Without Comment (Russia “Biggest Colonial Ruler”; Dissident Intellectuals Exiled; Polish Writer’s Protest)
V. B. Karnik examines the Government of India’s pro-Arab, anti-Israel foreign policy stance through the lens of two competing pamphlets: the Government’s own “India and Palestine — The Evolution of a Policy” and Dahyabhai Patel M.P.’s rebuttal, “India and Palestine — A Reply.” Karnik argues the Government’s pamphlet selectively omits facts, particularly the 1919 Faisal-Weizmann agreement and Britain’s actual historical opposition to Zionism, and credits Patel’s reply as a convincing, well-documented refutation. He extends the analysis to socialist critics of Israel — Isaac Deutscher and Simha Flapan — addressing and largely rejecting Deutscher’s claim that Israel is a mere tool of Western imperialism, citing Flapan’s data on Arab oil dependency on the West versus the comparatively minor American stake in Israel, and on the 1967 war’s origins in Arab mobilisation against Israel.
- Contrasts the Government of India’s official pamphlet on its pro-Arab, anti-Israel policy with Dahyabhai Patel M.P.’s rebuttal pamphlet.
- Argues the Government’s pamphlet omits the 1919 Paris Peace Conference agreement between the Arab delegation (led by the Sharif of Mecca’s son) and Chaim Weizmann.
- Notes the Government’s own pamphlet grudgingly admits Israel’s existence as a fact, which Karnik reads as some hope against Indian support for Arab efforts to destroy Israel.
- Engages socialist critic Isaac Deutscher’s 1967 New Left Review interview calling the June War ‘reactionary’ and Israel a Western outpost.
- Cites Simha Flapan’s booklet rebutting Deutscher, with statistics on Arab oil’s centrality (27% of world production, 60% of known reserves) to US Middle East interests versus comparatively minor US investment in Israel.

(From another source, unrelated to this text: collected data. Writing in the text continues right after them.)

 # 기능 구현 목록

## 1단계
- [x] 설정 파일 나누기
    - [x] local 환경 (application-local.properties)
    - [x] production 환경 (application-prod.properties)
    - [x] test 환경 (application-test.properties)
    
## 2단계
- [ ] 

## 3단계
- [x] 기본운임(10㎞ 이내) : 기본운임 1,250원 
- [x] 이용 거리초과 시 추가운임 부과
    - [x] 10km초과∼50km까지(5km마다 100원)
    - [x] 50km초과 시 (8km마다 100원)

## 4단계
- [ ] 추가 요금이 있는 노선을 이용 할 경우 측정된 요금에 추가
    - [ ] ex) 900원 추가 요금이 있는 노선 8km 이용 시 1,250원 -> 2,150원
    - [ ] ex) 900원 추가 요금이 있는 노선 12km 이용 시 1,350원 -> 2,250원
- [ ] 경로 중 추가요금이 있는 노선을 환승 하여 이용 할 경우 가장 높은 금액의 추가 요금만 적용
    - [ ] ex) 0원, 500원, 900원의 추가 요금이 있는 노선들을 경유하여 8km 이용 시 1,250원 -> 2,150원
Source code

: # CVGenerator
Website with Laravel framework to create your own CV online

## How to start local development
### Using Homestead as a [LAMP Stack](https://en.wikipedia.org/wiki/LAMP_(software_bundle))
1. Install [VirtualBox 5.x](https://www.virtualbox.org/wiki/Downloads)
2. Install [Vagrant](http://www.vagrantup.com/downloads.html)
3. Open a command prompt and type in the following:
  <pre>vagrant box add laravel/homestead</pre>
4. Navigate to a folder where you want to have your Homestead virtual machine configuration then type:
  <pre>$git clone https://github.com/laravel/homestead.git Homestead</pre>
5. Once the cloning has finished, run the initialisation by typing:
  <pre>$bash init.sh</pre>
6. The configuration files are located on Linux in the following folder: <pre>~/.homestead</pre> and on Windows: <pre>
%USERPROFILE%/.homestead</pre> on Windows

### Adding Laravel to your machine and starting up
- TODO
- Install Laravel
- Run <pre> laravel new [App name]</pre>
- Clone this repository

- Presents Flapan’s account of the 1967 war’s origins: Arab troop mobilisations under Nasser and Hussein, and Israel’s argument that its strike was defensive against encirclement.
- Details Flapan’s portrait of Israeli society: 91% nationalised land and resources, high trade union density, kibbutz movement’s outsized political role.
- Concludes the Government of India’s Arab-tilted policy remains ‘frozen around initial prejudices’ that public opinion in India has already moved past.